Europarl spoken parallel corpus

The Europarl parallel corpus

The Europarl corpus is a parallel corpus created from the European Parliament Proceedings in the official languages of the EU. It includes 21 European languages: Romanic (French, Italian, Spanish, Portuguese, Romanian), Germanic (English, Dutch, German, Danish, Swedish), Slavik (Bulgarian, Czech, Polish, Slovak, Slovene), Finni-Ugric (Finnish, Hungarian, Estonian), Baltic (Latvian, Lithuanian), and Greek. The corpus was repeatedly expanded with a final size of around 60 million words per language. Texts are from the period April 1996 – November 2011 (depending on the specific language pair) and it corresponds to the Europarl corpus version 7.

Most languages of the Europarl corpus were processed with the TreeTagger tool and thus there are available lemmas and part-of-speech tags in corpora.

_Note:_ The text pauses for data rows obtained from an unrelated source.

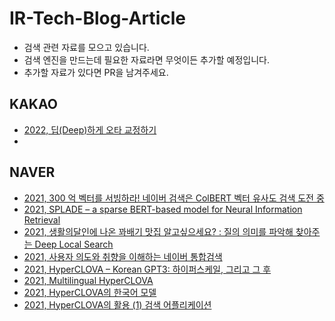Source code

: # IR-Tech-Blog-Article
- 검색 관련 자료를 모으고 있습니다.
- 검색 엔진을 만드는데 필요한 자료라면 무엇이든 추가할 예정입니다.
- 추가할 자료가 있다면 PR을 남겨주세요.

## KAKAO
- [2022, 딥(Deep)하게 오타 교정하기](https://if.kakao.com/2022/session/72)
- 

## NAVER
- [2021, 300 억 벡터를 서빙하라! 네이버 검색은 ColBERT 벡터 유사도 검색 도전 중](https://deview.kr/2021/sessions/486)
- [2021, SPLADE – a sparse BERT-based model for Neural Information Retrieval](https://deview.kr/2021/sessions/516)
- [2021, 생활의달인에 나온 꽈배기 맛집 알고싶으세요? : 질의 의미를 파악해 찾아주는 Deep Local Search](https://deview.kr/2021/sessions/463)
- [2021, 사용자 의도와 취향을 이해하는 네이버 통합검색](https://deview.kr/2021/sessions/479)
- [2021, HyperCLOVA – Korean GPT3: 하이퍼스케일, 그리고 그 후](https://deview.kr/2021/sessions/440)
- [2021, Multilingual HyperCLOVA](https://deview.kr/2021/sessions/455)
- [2021, HyperCLOVA의 한국어 모델](https://tv.naver.com/v/20349558)
- [2021, HyperCLOVA의 활용 (1) 검색 어플리케이션](https://tv.naver.com/v/20349580/list/710578)
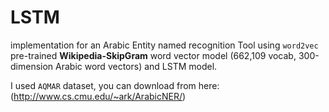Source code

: # LSTM

implementation for an Arabic Entity named recognition Tool using `word2vec` pre-trained **Wikipedia-SkipGram** word vector model (662,109 vocab, 300-dimension Arabic word vectors) and LSTM model.

I used `AQMAR` dataset, you can download from here: (http://www.cs.cmu.edu/~ark/ArabicNER/)

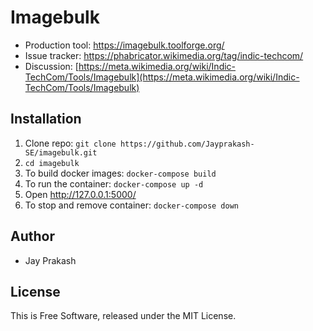 Imagebulk
=======================

* Production tool: https://imagebulk.toolforge.org/
* Issue tracker: https://phabricator.wikimedia.org/tag/indic-techcom/
* Discussion: [https://meta.wikimedia.org/wiki/Indic-TechCom/Tools/Imagebulk](https://meta.wikimedia.org/wiki/Indic-TechCom/Tools/Imagebulk)

## Installation

1. Clone repo: `git clone https://github.com/Jayprakash-SE/imagebulk.git`
2. `cd imagebulk`
3. To build docker images: `docker-compose build`
4. To run the container: `docker-compose up -d`
5. Open http://127.0.0.1:5000/
6. To stop and remove container: `docker-compose down`

## Author
* Jay Prakash

## License

This is Free Software, released under the MIT License.
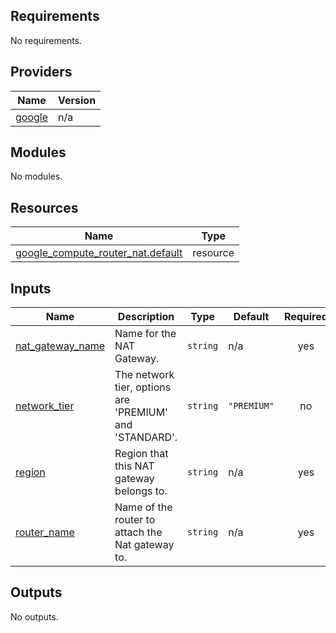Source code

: ## Requirements

No requirements.

## Providers

| Name | Version |
|------|---------|
| <a name="provider_google"></a> [google](#provider\_google) | n/a |

## Modules

No modules.

## Resources

| Name | Type |
|------|------|
| [google_compute_router_nat.default](https://registry.terraform.io/providers/hashicorp/google/latest/docs/resources/compute_router_nat) | resource |

## Inputs

| Name | Description | Type | Default | Required |
|------|-------------|------|---------|:--------:|
| <a name="input_nat_gateway_name"></a> [nat\_gateway\_name](#input\_nat\_gateway\_name) | Name for the NAT Gateway. | `string` | n/a | yes |
| <a name="input_network_tier"></a> [network\_tier](#input\_network\_tier) | The network tier, options are 'PREMIUM' and 'STANDARD'. | `string` | `"PREMIUM"` | no |
| <a name="input_region"></a> [region](#input\_region) | Region that this NAT gateway belongs to. | `string` | n/a | yes |
| <a name="input_router_name"></a> [router\_name](#input\_router\_name) | Name of the router to attach the Nat gateway to. | `string` | n/a | yes |

## Outputs

No outputs.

Corpus data and more information can be found on the official website http://www.statmt.org/europarl/

Tools to work with Europarl parallel corpora

A complete set of Sketch Engine tools is available to work with the Europarl spoken parallel corpora to generate:

word sketch – collocations categorized by grammatical relations
thesaurus – synonyms and similar words for every word
keywords – terminology extraction of one-word and multi-word units
word lists – lists of nouns, verbs, adjectives etc. organized by frequency
n-grams – frequency list of multi-word units
concordance – examples in context
text type analysis – statistics of metadata in the corpus

Changelog

version 7 TreeTagger (spring 2015)

corpus tagged by TreeTagger

version 7.0 (May 2012)

A further expanded and improved version of the corpus was released on 15th May 2012.

version 5.0 (May 2010)

A corpus further expanded and improved version of the earlier version was released on 20th January 2010.

Bibliography

Koehn, P. (2005, September). Europarl: A parallel corpus for statistical machine translation. In MT summit (Vol. 5, pp. 79-86).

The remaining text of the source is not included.